In a 2.4-mile-long tunnel built in the shape of a racetrack, scientists plan to race ion beams instead of horses. Two gold ion beams, traveling almost at the speed of light, will cross each other at four junctures, where they will collide head-on. The collision will produce a temperature ten thousand times that of the sun --a trillion degrees. Then, hopefully, as the particles fly out from the area of collision, the objective will be obtained: the re-creation of the big bang.

 
A team from the Weizmann Institute, headed by Prof. Itzhak Tserruya of the Particle Physics Department, is participating in the biggest and most extensive effort yet to answer one of the most fundamental questions of our existence: What happened after the big bang? Walking around the collider complex at the U.S. government's Brookhaven National Laboratory on Long Island with some of the leading scientists in this multi-pronged project (in which 430 scientists from 11 countries are participating), one can feel the almost childlike excitement of these scientists in the days leading up to the initial experiment. Reproducing the big bang is the kind of experience that generations of physicists before them could only dream of.
 
Fulfilling a critical role in the project, the Weizmann Institute scientists have designed and built 16 particle detectors; they will be used in the experiment to detect particles flying out of the collision area. With the highly sensitive and very strong, yet lightweight, detectors installed near the collision site, it will be possible to detect the interactions going on in the site and to identify the particles. The electronic circuitry of these detectors will identify the precise three-dimensional location of the particles as they come flying out from the collision.
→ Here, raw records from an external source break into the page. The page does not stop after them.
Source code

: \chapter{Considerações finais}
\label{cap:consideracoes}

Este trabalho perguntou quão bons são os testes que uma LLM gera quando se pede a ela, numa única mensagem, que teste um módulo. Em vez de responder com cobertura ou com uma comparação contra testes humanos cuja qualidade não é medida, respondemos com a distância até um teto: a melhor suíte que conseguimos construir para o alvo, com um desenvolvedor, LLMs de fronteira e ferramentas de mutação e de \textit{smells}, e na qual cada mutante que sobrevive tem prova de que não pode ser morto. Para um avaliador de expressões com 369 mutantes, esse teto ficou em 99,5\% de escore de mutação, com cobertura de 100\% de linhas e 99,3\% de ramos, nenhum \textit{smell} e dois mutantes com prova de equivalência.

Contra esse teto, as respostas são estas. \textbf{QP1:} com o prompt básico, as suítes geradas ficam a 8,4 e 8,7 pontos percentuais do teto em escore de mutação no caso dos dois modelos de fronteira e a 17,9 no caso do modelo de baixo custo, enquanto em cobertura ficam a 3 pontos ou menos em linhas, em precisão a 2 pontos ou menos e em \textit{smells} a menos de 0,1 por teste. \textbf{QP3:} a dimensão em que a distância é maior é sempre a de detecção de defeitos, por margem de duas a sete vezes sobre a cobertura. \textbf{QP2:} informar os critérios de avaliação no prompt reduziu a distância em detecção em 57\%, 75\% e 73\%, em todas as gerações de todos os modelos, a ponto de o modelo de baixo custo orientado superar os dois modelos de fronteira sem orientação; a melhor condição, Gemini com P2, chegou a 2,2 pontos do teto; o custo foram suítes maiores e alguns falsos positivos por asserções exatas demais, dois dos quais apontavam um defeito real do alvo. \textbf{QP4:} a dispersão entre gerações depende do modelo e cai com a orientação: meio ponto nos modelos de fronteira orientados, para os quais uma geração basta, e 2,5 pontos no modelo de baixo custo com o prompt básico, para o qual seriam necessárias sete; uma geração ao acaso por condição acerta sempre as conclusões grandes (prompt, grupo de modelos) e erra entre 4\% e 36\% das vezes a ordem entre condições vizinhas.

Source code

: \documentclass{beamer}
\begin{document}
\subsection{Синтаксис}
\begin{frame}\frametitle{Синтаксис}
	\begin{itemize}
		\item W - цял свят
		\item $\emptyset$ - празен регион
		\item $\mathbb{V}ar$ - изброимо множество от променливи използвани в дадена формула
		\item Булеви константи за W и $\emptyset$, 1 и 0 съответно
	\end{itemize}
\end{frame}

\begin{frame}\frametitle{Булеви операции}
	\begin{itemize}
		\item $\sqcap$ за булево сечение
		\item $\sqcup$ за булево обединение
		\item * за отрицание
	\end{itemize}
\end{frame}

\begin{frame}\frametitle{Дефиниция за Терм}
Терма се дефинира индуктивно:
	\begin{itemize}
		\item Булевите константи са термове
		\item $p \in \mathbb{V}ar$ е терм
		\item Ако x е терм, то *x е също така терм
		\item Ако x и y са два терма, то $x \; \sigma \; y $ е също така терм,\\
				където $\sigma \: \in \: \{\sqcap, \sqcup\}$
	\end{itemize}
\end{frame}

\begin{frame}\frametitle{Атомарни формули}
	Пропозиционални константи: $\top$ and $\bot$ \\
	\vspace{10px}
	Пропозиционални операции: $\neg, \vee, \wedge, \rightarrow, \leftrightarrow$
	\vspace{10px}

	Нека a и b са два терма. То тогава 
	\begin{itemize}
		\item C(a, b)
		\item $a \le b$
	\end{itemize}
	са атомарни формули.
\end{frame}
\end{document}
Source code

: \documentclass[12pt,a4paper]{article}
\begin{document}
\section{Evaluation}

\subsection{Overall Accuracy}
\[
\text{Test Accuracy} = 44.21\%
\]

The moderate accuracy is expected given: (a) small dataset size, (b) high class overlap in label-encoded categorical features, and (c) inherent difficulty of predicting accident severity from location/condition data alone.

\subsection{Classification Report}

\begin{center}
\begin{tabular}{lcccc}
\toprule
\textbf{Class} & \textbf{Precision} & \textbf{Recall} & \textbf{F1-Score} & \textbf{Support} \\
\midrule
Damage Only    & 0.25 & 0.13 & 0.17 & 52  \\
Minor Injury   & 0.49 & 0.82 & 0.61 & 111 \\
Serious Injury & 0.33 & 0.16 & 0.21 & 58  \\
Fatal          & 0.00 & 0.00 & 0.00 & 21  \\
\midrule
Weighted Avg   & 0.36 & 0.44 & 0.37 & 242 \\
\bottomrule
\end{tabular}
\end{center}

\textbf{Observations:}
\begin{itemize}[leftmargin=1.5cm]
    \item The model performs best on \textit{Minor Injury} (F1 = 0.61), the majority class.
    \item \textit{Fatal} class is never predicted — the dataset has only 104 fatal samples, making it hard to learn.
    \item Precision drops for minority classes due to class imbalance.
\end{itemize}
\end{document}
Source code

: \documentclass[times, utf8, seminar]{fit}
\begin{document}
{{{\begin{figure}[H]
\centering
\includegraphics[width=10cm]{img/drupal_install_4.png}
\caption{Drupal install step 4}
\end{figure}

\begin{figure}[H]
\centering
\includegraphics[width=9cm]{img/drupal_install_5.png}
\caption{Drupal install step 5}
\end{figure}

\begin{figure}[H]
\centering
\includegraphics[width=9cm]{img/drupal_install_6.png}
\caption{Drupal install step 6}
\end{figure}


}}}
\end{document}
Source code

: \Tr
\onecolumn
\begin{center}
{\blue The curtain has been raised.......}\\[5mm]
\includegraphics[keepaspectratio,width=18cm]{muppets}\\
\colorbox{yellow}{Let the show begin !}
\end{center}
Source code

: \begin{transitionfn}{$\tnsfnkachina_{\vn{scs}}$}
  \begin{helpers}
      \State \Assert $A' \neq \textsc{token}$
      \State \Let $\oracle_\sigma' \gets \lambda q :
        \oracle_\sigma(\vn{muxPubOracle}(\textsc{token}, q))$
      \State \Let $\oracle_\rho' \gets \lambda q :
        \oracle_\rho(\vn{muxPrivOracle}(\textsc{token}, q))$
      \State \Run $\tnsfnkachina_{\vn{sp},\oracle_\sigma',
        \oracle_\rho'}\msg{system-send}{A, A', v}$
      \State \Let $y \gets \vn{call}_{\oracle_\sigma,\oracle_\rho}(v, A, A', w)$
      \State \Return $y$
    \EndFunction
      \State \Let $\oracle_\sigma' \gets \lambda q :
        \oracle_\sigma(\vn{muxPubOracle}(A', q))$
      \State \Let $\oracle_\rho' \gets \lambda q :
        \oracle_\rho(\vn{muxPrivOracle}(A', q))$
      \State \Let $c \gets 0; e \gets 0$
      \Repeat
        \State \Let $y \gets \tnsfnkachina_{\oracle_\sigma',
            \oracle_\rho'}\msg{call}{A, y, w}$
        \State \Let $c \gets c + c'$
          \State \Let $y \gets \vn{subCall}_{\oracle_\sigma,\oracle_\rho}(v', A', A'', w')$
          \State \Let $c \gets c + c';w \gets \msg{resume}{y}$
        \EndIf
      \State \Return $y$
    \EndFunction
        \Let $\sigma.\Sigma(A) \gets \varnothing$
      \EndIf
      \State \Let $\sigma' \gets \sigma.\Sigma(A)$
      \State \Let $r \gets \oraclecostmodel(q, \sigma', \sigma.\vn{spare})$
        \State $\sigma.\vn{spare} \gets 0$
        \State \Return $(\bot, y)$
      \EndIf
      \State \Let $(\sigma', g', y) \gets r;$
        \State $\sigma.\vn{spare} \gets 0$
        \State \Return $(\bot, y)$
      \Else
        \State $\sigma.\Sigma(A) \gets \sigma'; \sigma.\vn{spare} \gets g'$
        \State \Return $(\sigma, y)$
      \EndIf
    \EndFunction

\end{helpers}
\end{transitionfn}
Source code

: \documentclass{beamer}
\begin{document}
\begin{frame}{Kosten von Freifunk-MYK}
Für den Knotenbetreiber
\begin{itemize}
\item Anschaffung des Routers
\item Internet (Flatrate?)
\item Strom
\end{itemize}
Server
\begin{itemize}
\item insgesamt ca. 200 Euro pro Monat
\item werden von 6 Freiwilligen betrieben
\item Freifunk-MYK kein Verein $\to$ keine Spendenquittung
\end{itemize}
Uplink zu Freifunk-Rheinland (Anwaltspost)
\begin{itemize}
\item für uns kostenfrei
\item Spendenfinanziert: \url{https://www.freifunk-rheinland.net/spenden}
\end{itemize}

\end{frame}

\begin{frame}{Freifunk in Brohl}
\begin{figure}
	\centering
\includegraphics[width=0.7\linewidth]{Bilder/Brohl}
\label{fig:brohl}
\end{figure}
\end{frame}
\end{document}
This information will then be combined with that from other detectors to calculate the energy of the particles and their subatomic identity.
 
Scientists theorize that quarks and gluons are the smallest, most basic building blocks of all matter. Microseconds after the big bang, in conditions of very high temperature and pressure, these quarks and gluons were in a special state of matter called quark-gluon plasma. According to the theory, this plasma state immediately began to cool down and then condensed into the nuclear particles with which we are familiar, protons and neutrons. Gradually, over time, these particles became atoms, which later combined into molecules, from which all forms of life eventually emerged.
 
Reenacting the Big Bang
 
The experimental apparatus at Brookhaven used to re-create the big bang, is called a Relativistic Heavy Ion Collider (RHIC). The RHIC's accelerator is the most powerful in the world for use with heavy gold or lead ions used in nuclear experiments. By colliding two gold nuclei, the temperature will be so high and the pressure so intense, it is believed that the nuclei of the gold ions will go through a rapid transition phase and thus be transformed into the quark-gluon plasma. If this happens, a core component of the big bang theory will finally be proved.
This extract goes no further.